Mais qu’on ne s’y trompe pas ! Un synode de relève pas de l’art du “management”, ni d’une technique plus ou moins démocratique d’expression. Il s’agit d’un acte de discernement spirituel qui nous dispose à écouter ce que l’Esprit dit à l’Eglise, ce qui suppose qu’ensemble, en communauté, nous nous mettions à l’écoute de la Parole de Dieu. Le synode est un acte de prière, c’est la raison pour laquelle on ne parle pas “d’organiser”, mais bel et bien de “célébrer” un synode.

Ce synode-là est convoqué sur un thème en trois mots : communion ; participation ; mission. Il s’agit de discerner comment l’Eglise peut et doit s’organiser pour rester unie et que chacun devienne, en son sein, un disciple missionnaire capable de prendre sa part de l’annonce de l’Evangile.

Bien entendu, ce synode est en partie voulu par le pape François, en réaction au séisme accablant des multiples abus qui ont abimé tant de victimes et finalement défiguré l’Eglise du Christ. Il s’agit désormais que notre Eglise devienne une maison sûre, qu'elle soit en ordre de mission, dans un monde qui ne cesse de changer, au service d’une humanité confrontée à des défis inédits, tels que la question écologique ou celle de la bioéthique par exemple.

La perspective de ce synode nous offre peut-être une possibilité d’actualisation de l’Evangile de ce jour. Car, au fond, il s’agit bien de cela dans un synode : marcher ensemble, avec Jésus, suivre le Christ et devenir son compagnon de route. Nous pourrions faire nôtre la devise de nos Petites Sœurs Disciples de l’Agneau, qui se sont approprié de belle manière une citation de l’Apocalypse : « les petites sœurs suivent l’Agneau partout où il va.»

Comment chacun de nous personnellement, et tous ensemble en communauté paroissiale, nous voulons et nous pouvons suivre le Christ là où il nous précède et nous entraine ? Et d’une manière prophétique, l’expérience du jeune homme riche vient nous interpeller sur nos désirs et capacité à suivre l’Agneau, en nous rappelant une réalité bien humaine qui est aussi éminemment spirituelle.

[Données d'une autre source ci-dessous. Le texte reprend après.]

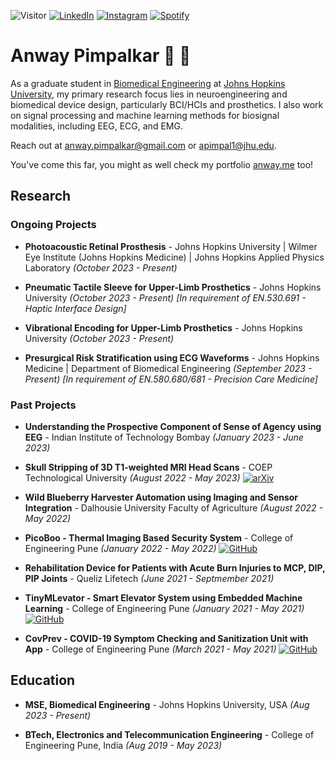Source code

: ![Visitor](https://visitor-badge.laobi.icu/badge?page_id=anwaypimpalkar.anwaypimpalkar) 
<a href="https://www.linkedin.com/in/anwaypimpalkar/" target="_blank"><img src="https://img.shields.io/badge/LinkedIn-%230077B5.svg?&style=flat-square&logo=linkedin&logoColor=white" alt="LinkedIn"></a>
<a href="https://www.instagram.com/anwaypimpalkar/" target="_blank"><img src="https://img.shields.io/badge/Instagram-%23E4405F.svg?&style=flat-square&logo=instagram&logoColor=white" alt="Instagram"></a>
<a href="https://open.spotify.com/user/anway1908?si=8cf02b87204946ed" target="_blank"><img src="https://img.shields.io/badge/Spotify-%231ED760.svg?&style=flat-square&logo=spotify&logoColor=white" alt="Spotify"></a>

# Anway Pimpalkar 🧠 🦾

As a graduate student in [Biomedical Engineering](https://www.bme.jhu.edu/) at [Johns Hopkins University](https://jhu.edu), my primary research focus lies in neuroengineering and biomedical device design, particularly BCI/HCIs and prosthetics. I also work on signal processing and machine learning methods for biosignal modalities, including EEG, ECG, and EMG. 

Reach out at anway.pimpalkar@gmail.com or apimpal1@jhu.edu.

You've come this far, you might as well check my portfolio [anway.me](https://anway.me) too!

## Research

### Ongoing Projects

* __Photoacoustic Retinal Prosthesis__ - Johns Hopkins University | Wilmer Eye Institute (Johns Hopkins Medicine) | Johns Hopkins Applied Physics Laboratory *(October 2023 - Present)*

- __Pneumatic Tactile Sleeve for Upper-Limb Prosthetics__ - Johns Hopkins University *(October 2023 - Present) [In requirement of EN.530.691 - Haptic Interface Design]*

- __Vibrational Encoding for Upper-Limb Prosthetics__ - Johns Hopkins University *(October 2023 - Present)*

* __Presurgical Risk Stratification using ECG Waveforms__ - Johns Hopkins Medicine | Department of Biomedical Engineering *(September 2023 - Present) [In requirement of EN.580.680/681 - Precision Care Medicine]*

### Past Projects

* __Understanding the Prospective Component of Sense of Agency using EEG__ - Indian Institute of Technology Bombay *(January 2023 - June 2023)*

- __Skull Stripping of 3D T1-weighted MRI Head Scans__ - COEP Technological University *(August 2022 - May 2023)* [![arXiv](https://img.shields.io/badge/arXiv-2211.16570-b31b1b.svg)](https://arxiv.org/abs/2211.16570)

* __Wild Blueberry Harvester Automation using Imaging and Sensor Integration__ - Dalhousie University Faculty of Agriculture *(August 2022 - May 2022)*

- __PicoBoo - Thermal Imaging Based Security System__ - College of Engineering Pune *(January 2022 - May 2022)* [![GitHub](https://badgen.net/badge/icon/github?icon=github&label)](https://github.com/anwaypimpalkar/picoboo-thermal-imaging-surveillance-system)


* __Rehabilitation Device for Patients with Acute Burn Injuries to MCP, DIP, PIP Joints__ - Queliz Lifetech *(June 2021 - Septmember 2021)*

- __TinyMLevator - Smart Elevator System using Embedded Machine Learning__ - College of Engineering Pune *(January 2021 - May 2021)* [![GitHub](https://badgen.net/badge/icon/github?icon=github&label)](https://github.com/anwaypimpalkar/smartElevatorSystem)

* __CovPrev - COVID-19 Symptom Checking and Sanitization Unit with App__ - College of Engineering Pune *(March 2021 - May 2021)* [![GitHub](https://badgen.net/badge/icon/github?icon=github&label)](https://github.com/anwaypimpalkar/autonomousCovidSymptomTestingUnit)

## Education

- __MSE, Biomedical Engineering__ - Johns Hopkins University, USA *(Aug 2023 - Present)*
* __BTech, Electronics and Telecommunication Engineering__ - College of Engineering Pune, India *(Aug 2019 - May 2023)*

Cette réalité, c’est que l’Homme est limité ! Il y a une finitude de la condition humaine, de sorte qu’il est impossible de tout avoir, de tout faire et d’être partout à la fois ! Au contraire du syndrome adolescentrique de la toute-puissance, la maturité de l’adulte consiste en un consentement à ses limites, qui se réalise dans la conscience vive qu’il n’existe pas de choix sans renoncement ! Et cette vérité de notre condition humaine est aussi valable pour notre vie religieuse : suivre le Christ suppose d’assumer des renoncements !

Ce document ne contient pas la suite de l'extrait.